Technical Attack Vector and Initial Access
The observed attacks begin with targeted spear-phishing aimed at privileged Salesforce administrators. These emails, augmented by generative AI, are remarkably convincing and often include fabricated internal conversation threads to lure victims into revealing credentials or clicking malicious links. Once credentials are compromised, the attackers bypass multi-factor authentication using a combination of session hijacking, token theft, and manipulation of trusted device lists.
Data Exfiltration Tactics
Post-compromise, the APT groups utilize legitimate Salesforce APIs to enumerate large data sets, identifying and extracting customer contact information, proprietary business intelligence, and financial data. The attackers make use of “low and slow” data exfiltration techniques, operating during non-peak hours to evade anomaly-based detection. To further obfuscate their activity, the groups deploy scripts that mimic normal user behavior and rotate IP addresses through residential proxies.

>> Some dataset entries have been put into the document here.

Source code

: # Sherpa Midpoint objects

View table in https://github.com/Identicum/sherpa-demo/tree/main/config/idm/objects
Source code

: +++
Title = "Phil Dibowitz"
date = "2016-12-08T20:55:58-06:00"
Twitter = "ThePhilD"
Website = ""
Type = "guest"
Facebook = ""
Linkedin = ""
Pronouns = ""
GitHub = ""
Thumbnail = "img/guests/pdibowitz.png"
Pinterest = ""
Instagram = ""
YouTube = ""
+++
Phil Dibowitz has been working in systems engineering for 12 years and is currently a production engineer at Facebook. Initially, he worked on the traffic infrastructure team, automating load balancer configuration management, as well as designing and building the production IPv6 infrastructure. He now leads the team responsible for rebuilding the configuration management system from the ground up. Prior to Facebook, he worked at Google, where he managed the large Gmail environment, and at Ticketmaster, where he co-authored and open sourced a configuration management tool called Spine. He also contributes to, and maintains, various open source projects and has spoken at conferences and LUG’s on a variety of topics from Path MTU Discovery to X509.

Persistence and Defense Evasion
The adversaries establish persistence by creating hidden API clients and assigning them privileges to survive credential resets or role changes. They modify audit logs using available administrative functionality, making incident response and forensic analysis particularly challenging. The attacks exploit the complexity of large Salesforce deployments, where overlapping user roles, legacy integrations, and extensive permissions complicate effective monitoring.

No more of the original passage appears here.